EXERCISE OBJECTIVE =
Search the data below for "функций"; list each line that holds it.

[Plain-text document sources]
· · ·

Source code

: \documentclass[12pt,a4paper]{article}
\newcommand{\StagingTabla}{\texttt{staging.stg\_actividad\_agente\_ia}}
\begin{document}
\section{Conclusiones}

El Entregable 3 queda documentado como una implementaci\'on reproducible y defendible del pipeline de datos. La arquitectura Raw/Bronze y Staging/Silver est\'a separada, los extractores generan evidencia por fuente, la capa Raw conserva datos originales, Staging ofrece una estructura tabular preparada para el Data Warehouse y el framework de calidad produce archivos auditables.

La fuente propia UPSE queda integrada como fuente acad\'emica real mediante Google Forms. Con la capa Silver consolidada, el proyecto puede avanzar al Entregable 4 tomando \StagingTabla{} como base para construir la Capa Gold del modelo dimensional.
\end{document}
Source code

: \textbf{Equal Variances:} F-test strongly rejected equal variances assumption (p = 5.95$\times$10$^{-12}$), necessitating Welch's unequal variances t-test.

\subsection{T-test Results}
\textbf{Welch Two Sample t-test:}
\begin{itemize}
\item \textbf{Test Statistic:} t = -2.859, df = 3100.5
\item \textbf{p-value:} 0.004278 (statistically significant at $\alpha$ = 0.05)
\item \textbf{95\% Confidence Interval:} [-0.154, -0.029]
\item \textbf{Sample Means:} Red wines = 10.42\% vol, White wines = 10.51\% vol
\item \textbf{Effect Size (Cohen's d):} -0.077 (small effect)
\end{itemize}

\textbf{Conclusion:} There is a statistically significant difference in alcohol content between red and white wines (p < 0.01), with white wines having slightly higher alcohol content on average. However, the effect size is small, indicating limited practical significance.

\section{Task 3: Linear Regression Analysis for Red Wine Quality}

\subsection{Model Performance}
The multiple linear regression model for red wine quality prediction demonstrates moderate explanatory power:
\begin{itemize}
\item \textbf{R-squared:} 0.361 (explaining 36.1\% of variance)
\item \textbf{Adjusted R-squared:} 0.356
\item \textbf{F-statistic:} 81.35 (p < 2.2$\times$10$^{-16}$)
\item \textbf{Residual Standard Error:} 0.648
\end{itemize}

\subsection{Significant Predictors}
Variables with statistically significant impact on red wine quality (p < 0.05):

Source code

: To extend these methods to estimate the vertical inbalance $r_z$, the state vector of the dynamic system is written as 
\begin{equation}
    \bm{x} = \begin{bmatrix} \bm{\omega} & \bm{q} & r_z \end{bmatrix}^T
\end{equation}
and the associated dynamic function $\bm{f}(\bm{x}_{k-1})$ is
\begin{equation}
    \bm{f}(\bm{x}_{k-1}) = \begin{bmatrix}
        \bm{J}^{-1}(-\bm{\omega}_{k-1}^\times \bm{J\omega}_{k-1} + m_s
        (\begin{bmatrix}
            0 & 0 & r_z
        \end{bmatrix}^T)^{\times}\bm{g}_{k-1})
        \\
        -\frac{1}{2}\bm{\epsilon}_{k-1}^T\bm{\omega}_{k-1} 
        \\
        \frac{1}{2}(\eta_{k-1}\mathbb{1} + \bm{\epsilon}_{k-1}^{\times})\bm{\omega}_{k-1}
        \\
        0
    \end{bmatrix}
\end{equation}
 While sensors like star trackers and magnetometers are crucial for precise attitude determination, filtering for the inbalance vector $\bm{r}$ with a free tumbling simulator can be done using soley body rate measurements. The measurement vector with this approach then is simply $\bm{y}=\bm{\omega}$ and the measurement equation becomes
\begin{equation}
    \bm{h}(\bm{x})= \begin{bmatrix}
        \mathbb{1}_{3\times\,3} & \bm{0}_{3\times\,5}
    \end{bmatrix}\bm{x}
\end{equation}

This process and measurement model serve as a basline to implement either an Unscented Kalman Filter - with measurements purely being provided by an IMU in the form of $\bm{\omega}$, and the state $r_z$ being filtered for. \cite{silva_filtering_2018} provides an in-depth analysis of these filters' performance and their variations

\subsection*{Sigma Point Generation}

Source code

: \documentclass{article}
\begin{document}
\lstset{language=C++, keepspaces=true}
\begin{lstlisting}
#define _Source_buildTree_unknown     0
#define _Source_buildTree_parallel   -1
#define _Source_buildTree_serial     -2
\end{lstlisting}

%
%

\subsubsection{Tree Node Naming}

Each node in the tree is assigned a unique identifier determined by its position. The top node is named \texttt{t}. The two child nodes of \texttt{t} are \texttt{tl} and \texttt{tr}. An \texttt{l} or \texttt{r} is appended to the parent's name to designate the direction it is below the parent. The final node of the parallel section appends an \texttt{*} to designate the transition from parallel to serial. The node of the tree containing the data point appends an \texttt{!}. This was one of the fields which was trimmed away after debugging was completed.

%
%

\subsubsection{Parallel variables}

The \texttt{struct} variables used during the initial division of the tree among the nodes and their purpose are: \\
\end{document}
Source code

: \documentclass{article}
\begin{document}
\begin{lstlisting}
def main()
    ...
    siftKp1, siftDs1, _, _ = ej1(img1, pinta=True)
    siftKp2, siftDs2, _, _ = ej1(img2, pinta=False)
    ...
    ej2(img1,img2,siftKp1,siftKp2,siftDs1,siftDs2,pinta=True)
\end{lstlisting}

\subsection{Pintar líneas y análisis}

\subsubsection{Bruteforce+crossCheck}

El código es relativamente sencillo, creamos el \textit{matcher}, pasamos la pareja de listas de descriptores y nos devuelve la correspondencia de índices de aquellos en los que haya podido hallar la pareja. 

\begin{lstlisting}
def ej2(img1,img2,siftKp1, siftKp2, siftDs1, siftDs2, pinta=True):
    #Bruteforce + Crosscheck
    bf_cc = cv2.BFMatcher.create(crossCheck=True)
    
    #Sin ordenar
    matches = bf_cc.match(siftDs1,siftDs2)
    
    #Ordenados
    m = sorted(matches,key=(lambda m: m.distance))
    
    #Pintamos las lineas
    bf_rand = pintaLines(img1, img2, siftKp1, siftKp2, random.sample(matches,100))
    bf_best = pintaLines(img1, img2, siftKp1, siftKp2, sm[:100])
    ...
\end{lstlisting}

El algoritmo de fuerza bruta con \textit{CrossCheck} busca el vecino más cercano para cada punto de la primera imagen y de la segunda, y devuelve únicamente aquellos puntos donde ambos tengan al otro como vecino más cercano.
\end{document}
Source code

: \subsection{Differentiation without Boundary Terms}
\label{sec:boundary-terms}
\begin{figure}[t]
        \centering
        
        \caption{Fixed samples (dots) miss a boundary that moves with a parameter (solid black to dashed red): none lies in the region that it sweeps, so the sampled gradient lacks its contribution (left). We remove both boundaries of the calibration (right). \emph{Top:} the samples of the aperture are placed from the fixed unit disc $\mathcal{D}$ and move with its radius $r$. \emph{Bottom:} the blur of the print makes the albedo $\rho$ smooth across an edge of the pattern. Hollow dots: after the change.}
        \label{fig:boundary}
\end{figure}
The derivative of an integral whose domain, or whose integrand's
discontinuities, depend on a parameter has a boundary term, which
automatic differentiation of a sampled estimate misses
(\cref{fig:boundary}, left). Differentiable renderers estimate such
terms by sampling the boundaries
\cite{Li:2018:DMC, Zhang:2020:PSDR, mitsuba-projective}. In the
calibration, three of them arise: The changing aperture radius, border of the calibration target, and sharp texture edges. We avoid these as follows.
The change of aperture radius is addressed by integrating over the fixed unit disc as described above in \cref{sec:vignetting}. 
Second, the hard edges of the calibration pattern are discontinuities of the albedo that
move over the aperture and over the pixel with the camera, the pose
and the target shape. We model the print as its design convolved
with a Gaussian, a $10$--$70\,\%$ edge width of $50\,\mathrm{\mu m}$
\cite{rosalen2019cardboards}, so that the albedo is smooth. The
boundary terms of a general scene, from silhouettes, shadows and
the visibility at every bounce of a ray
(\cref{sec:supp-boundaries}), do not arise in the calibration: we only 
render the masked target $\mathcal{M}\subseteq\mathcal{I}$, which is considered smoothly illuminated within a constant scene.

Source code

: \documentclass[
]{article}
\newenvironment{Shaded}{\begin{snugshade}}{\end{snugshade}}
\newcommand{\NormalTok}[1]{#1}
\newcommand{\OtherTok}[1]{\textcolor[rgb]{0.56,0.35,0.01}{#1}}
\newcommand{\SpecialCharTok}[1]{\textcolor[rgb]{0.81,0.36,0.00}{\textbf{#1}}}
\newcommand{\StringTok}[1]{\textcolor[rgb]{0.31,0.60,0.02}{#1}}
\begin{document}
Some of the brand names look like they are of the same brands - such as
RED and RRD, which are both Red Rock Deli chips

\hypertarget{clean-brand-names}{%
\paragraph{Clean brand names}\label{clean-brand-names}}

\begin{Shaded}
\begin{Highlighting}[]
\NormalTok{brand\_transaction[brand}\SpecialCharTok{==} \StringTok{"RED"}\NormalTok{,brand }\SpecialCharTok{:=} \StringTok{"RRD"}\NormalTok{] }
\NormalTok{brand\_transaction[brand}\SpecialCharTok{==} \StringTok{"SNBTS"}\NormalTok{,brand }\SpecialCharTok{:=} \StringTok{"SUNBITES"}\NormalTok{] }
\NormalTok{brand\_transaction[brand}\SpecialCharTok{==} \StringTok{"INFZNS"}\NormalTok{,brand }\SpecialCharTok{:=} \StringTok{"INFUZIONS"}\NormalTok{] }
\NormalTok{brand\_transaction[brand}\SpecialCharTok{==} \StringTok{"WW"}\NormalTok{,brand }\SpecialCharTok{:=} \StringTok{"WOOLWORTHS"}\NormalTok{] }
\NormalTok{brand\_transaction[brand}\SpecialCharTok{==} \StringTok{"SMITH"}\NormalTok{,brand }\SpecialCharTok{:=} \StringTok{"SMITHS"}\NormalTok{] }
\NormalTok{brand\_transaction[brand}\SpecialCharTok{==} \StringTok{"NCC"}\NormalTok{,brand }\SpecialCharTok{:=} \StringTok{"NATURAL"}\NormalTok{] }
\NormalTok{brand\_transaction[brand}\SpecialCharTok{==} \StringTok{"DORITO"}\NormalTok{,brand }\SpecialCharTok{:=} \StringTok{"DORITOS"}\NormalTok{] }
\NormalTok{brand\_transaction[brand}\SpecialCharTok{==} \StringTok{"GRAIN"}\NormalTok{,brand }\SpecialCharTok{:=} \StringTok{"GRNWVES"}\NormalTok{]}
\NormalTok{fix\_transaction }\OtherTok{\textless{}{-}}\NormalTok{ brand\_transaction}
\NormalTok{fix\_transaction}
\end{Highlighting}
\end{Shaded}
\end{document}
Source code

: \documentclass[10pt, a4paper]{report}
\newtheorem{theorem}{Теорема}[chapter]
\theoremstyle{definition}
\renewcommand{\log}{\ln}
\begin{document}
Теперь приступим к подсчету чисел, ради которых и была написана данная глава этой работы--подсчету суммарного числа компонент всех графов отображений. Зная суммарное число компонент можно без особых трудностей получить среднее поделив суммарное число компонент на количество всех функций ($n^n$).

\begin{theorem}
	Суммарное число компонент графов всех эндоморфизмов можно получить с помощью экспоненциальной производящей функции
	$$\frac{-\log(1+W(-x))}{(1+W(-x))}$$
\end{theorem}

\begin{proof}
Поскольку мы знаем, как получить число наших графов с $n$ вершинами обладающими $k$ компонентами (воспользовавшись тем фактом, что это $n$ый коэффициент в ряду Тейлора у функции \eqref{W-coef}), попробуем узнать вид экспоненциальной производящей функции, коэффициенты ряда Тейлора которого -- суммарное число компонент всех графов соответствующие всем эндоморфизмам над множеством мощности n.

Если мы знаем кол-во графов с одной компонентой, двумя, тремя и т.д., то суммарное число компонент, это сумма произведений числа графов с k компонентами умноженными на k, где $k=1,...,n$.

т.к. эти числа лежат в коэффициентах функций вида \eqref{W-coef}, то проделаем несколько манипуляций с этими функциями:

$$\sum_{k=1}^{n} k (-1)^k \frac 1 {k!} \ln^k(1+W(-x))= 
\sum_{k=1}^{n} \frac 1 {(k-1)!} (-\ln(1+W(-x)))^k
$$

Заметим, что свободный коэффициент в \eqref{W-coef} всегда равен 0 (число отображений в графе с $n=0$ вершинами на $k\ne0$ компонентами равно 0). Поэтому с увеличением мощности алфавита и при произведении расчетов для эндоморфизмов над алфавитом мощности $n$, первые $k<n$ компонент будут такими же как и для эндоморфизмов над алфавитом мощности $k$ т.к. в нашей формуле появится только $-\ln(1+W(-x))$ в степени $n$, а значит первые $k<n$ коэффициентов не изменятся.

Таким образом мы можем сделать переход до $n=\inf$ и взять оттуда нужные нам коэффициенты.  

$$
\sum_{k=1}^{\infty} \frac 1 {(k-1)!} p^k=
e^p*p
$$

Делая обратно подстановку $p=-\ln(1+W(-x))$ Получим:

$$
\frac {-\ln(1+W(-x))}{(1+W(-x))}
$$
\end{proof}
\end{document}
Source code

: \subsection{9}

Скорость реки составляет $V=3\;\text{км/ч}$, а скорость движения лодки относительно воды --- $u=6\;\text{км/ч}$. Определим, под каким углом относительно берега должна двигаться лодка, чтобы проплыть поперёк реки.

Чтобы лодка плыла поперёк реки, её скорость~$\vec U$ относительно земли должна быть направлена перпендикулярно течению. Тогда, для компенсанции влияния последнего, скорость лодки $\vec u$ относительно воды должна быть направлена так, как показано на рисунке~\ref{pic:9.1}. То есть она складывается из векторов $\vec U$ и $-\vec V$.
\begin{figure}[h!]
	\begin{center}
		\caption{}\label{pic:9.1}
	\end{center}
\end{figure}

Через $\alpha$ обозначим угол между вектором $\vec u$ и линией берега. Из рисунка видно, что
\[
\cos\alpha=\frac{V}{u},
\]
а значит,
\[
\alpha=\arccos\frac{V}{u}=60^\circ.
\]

· · ·

SOLUTION TO THE PROBLEM =
Теперь приступим к подсчету чисел, ради которых и была написана данная глава этой работы--подсчету суммарного числа компонент всех графов отображений. Зная суммарное число компонент можно без особых трудностей получить среднее поделив суммарное число компонент на количество всех функций ($n^n$).
т.к. эти числа лежат в коэффициентах функций вида \eqref{W-coef}, то проделаем несколько манипуляций с этими функциями:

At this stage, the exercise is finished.